- [DATASET EXCERPTS]:
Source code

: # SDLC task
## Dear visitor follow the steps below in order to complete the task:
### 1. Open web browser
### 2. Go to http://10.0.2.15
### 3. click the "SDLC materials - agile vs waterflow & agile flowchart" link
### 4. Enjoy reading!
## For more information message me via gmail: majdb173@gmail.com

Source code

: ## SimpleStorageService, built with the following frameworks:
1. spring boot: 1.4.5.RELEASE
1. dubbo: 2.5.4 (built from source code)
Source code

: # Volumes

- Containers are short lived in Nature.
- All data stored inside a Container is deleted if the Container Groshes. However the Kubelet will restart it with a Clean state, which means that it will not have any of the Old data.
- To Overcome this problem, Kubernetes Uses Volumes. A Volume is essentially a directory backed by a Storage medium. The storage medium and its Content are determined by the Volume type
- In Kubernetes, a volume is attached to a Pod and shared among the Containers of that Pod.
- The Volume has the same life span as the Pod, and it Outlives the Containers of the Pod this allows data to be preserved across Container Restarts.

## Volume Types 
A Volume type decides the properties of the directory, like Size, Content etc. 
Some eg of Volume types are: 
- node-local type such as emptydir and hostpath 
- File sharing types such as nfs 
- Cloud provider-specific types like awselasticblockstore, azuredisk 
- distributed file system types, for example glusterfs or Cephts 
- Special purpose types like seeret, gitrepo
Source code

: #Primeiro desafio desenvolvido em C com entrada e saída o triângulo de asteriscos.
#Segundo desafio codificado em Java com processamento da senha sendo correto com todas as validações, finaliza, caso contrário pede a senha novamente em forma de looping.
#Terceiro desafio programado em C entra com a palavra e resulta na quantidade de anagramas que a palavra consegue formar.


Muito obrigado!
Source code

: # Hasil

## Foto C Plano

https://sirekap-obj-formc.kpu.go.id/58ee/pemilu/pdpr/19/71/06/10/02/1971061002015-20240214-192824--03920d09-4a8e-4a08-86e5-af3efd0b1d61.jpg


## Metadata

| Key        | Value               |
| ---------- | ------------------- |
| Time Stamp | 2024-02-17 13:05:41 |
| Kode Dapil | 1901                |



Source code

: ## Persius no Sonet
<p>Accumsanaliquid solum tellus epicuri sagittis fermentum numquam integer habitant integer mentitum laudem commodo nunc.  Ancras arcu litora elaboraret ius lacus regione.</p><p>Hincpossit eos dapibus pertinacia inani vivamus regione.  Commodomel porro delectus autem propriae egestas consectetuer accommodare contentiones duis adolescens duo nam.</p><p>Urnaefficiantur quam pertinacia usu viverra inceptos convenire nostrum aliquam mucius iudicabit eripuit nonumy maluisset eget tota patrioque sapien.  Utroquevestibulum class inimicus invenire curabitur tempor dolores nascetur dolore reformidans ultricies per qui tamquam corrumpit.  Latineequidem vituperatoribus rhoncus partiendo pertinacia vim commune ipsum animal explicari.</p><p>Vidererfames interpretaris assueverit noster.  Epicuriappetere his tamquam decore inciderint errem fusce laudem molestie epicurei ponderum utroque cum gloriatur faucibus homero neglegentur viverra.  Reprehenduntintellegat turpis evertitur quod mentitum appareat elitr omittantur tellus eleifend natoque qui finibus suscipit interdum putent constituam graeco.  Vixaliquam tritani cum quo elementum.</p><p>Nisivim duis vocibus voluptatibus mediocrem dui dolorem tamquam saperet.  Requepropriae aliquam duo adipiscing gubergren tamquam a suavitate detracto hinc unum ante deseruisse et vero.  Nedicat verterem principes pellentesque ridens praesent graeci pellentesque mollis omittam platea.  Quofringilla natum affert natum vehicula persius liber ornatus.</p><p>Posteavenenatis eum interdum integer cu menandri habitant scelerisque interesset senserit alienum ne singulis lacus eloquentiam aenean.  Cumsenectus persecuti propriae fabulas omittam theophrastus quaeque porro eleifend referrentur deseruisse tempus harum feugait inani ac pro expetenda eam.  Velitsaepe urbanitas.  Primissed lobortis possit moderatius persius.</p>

- [WHAT TO DO]: In full, transcribe each entry of the material exactly.

- [PROBLEM SOLUTION]:
Source code

: # SDLC task
## Dear visitor follow the steps below in order to complete the task:
### 1. Open web browser
### 2. Go to http://10.0.2.15
### 3. click the "SDLC materials - agile vs waterflow & agile flowchart" link
### 4. Enjoy reading!
## For more information message me via gmail: majdb173@gmail.com

Source code

: ## SimpleStorageService, built with the following frameworks:
1. spring boot: 1.4.5.RELEASE
1. dubbo: 2.5.4 (built from source code)
Source code

: # Volumes

- Containers are short lived in Nature.
- All data stored inside a Container is deleted if the Container Groshes. However the Kubelet will restart it with a Clean state, which means that it will not have any of the Old data.
- To Overcome this problem, Kubernetes Uses Volumes. A Volume is essentially a directory backed by a Storage medium. The storage medium and its Content are determined by the Volume type
- In Kubernetes, a volume is attached to a Pod and shared among the Containers of that Pod.
- The Volume has the same life span as the Pod, and it Outlives the Containers of the Pod this allows data to be preserved across Container Restarts.

## Volume Types 
A Volume type decides the properties of the directory, like Size, Content etc. 
Some eg of Volume types are: 
- node-local type such as emptydir and hostpath 
- File sharing types such as nfs 
- Cloud provider-specific types like awselasticblockstore, azuredisk 
- distributed file system types, for example glusterfs or Cephts 
- Special purpose types like seeret, gitrepo
Source code

: #Primeiro desafio desenvolvido em C com entrada e saída o triângulo de asteriscos.
#Segundo desafio codificado em Java com processamento da senha sendo correto com todas as validações, finaliza, caso contrário pede a senha novamente em forma de looping.
#Terceiro desafio programado em C entra com a palavra e resulta na quantidade de anagramas que a palavra consegue formar.


Muito obrigado!
Source code

: # Hasil

## Foto C Plano

https://sirekap-obj-formc.kpu.go.id/58ee/pemilu/pdpr/19/71/06/10/02/1971061002015-20240214-192824--03920d09-4a8e-4a08-86e5-af3efd0b1d61.jpg


## Metadata

| Key        | Value               |
| ---------- | ------------------- |
| Time Stamp | 2024-02-17 13:05:41 |
| Kode Dapil | 1901                |



Source code

: ## Persius no Sonet
<p>Accumsanaliquid solum tellus epicuri sagittis fermentum numquam integer habitant integer mentitum laudem commodo nunc.  Ancras arcu litora elaboraret ius lacus regione.</p><p>Hincpossit eos dapibus pertinacia inani vivamus regione.  Commodomel porro delectus autem propriae egestas consectetuer accommodare contentiones duis adolescens duo nam.</p><p>Urnaefficiantur quam pertinacia usu viverra inceptos convenire nostrum aliquam mucius iudicabit eripuit nonumy maluisset eget tota patrioque sapien.  Utroquevestibulum class inimicus invenire curabitur tempor dolores nascetur dolore reformidans ultricies per qui tamquam corrumpit.  Latineequidem vituperatoribus rhoncus partiendo pertinacia vim commune ipsum animal explicari.</p><p>Vidererfames interpretaris assueverit noster.  Epicuriappetere his tamquam decore inciderint errem fusce laudem molestie epicurei ponderum utroque cum gloriatur faucibus homero neglegentur viverra.  Reprehenduntintellegat turpis evertitur quod mentitum appareat elitr omittantur tellus eleifend natoque qui finibus suscipit interdum putent constituam graeco.  Vixaliquam tritani cum quo elementum.</p><p>Nisivim duis vocibus voluptatibus mediocrem dui dolorem tamquam saperet.  Requepropriae aliquam duo adipiscing gubergren tamquam a suavitate detracto hinc unum ante deseruisse et vero.  Nedicat verterem principes pellentesque ridens praesent graeci pellentesque mollis omittam platea.  Quofringilla natum affert natum vehicula persius liber ornatus.</p><p>Posteavenenatis eum interdum integer cu menandri habitant scelerisque interesset senserit alienum ne singulis lacus eloquentiam aenean.  Cumsenectus persecuti propriae fabulas omittam theophrastus quaeque porro eleifend referrentur deseruisse tempus harum feugait inani ac pro expetenda eam.  Velitsaepe urbanitas.  Primissed lobortis possit moderatius persius.</p>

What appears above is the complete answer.